Reflections on Being a GSI for Deep Neural Networks (CS 294-129) at Berkeley

This semester, as I mentioned in an earlier blog post, I was one of two GSIs¹ for the Deep Neural Networks course at Berkeley, taught by Professor John Canny. This was a surprise, because I was not planning on being a GSI for any class until Fall 2017. I wanted to have time to carefully think about and plan my GSI experience beforehand, perhaps by talking to previous GSIs or learning more about becoming an effective teacher. In addition, I was hoping to write a few technical articles here, and maybe some students would find them helpful. They would have to search for my blog themselves, though, since I usually don’t actively tell people about this website.
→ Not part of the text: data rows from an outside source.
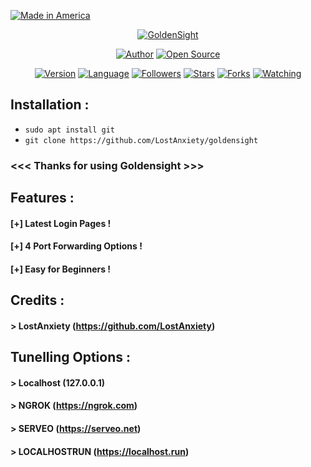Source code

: <p align="left">
<a href="#"><img title="Made in America" src="https://img.shields.io/badge/MADE%20IN-AMERICA-green?colorA=%23ff0000&colorB=%23017e40&style=for-the-badge"></a>
</p>
<p align="center">
<a href="#"><img title="GoldenSight" src="https://lh3.googleusercontent.com/aC2Bv_ao00Uhdygt9Sn5SU9A8c1RNjeCY00xAvt0jxutUfmrO1JBEmMHyb2IzCwzk7QjMA=s170"></a>
</p>
<p align="center">
<a href="https://github.com/htr-tech"><img title="Author" src="https://img.shields.io/badge/Author-htr--tech-red.svg?style=for-the-badge&logo=github"></a>
<a href="#"><img title="Open Source" src="https://img.shields.io/badge/Open%20Source-%E2%9D%A4-green?style=for-the-badge"></a>
</p>
<p align="center">
<a href="#"><img title="Version" src="https://img.shields.io/badge/Version-2.0-green.svg?style=flat-square"></a>
<a href="#"><img title="Language" src="https://badges.frapsoft.com/bash/v1/bash.png?v=103"></a>
<a href="https://github.com/htr-tech/followers"><img title="Followers" src="https://img.shields.io/github/followers/htr-tech?color=blue&style=flat-square"></a>
<a href="https://github.com/htr-tech/zphisher/stargazers/"><img title="Stars" src="https://img.shields.io/github/stars/htr-tech/zphisher?color=red&style=flat-square"></a>
<a href="https://github.com/htr-tech/zphisher/network/members"><img title="Forks" src="https://img.shields.io/github/forks/htr-tech/zphisher?color=red&style=flat-square"></a>
<a href="https://github.com/htr-tech/zphisher/watchers"><img title="Watching" src="https://img.shields.io/github/watchers/htr-tech/zphisher?label=Watchers&color=blue&style=flat-square"></a>
</p>

## Installation :

* `sudo apt install git`
* `git clone https://github.com/LostAnxiety/goldensight`

### <<< Thanks for using Goldensight >>>
## Features :
#### [+] Latest Login Pages !
#### [+] 4 Port Forwarding Options !
#### [+] Easy for Beginners !
## Credits :
#### > LostAnxiety (https://github.com/LostAnxiety)
## Tunelling Options :
#### > Localhost (127.0.0.1)
#### > NGROK (https://ngrok.com)
#### > SERVEO (https://serveo.net)
#### > LOCALHOSTRUN (https://localhost.run)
Well, so much for that. I got appointed several weeks into the course, after I had done the first assignment as a normal student. How did it happen? After Yang You (the other GSI) got appointed, he talked to me after class to ask about the possibility of being a GSI, since he knew that I was one of John Canny’s students. I thought about it and decided to join. John was a little hesitant at first and worried that I would spend too much time trying to help out the students, but after I promised him “not to spend more than 15 hours a week on this course” John agreed to have me appointed as a 10-hour GSI.² This process was certainly rushed and I had to scramble through Berkeley’s annoying administrative requirements.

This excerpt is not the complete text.